▶ **Work required**
Copy all lines below containing "Dados".

[Dataset items]
|---|

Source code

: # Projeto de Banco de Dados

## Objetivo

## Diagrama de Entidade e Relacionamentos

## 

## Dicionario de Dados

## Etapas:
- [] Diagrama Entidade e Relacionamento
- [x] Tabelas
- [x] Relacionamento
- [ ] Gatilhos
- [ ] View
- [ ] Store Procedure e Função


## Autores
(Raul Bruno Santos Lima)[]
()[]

|---|

▶ **Task result**
: # Projeto de Banco de Dados
## Dicionario de Dados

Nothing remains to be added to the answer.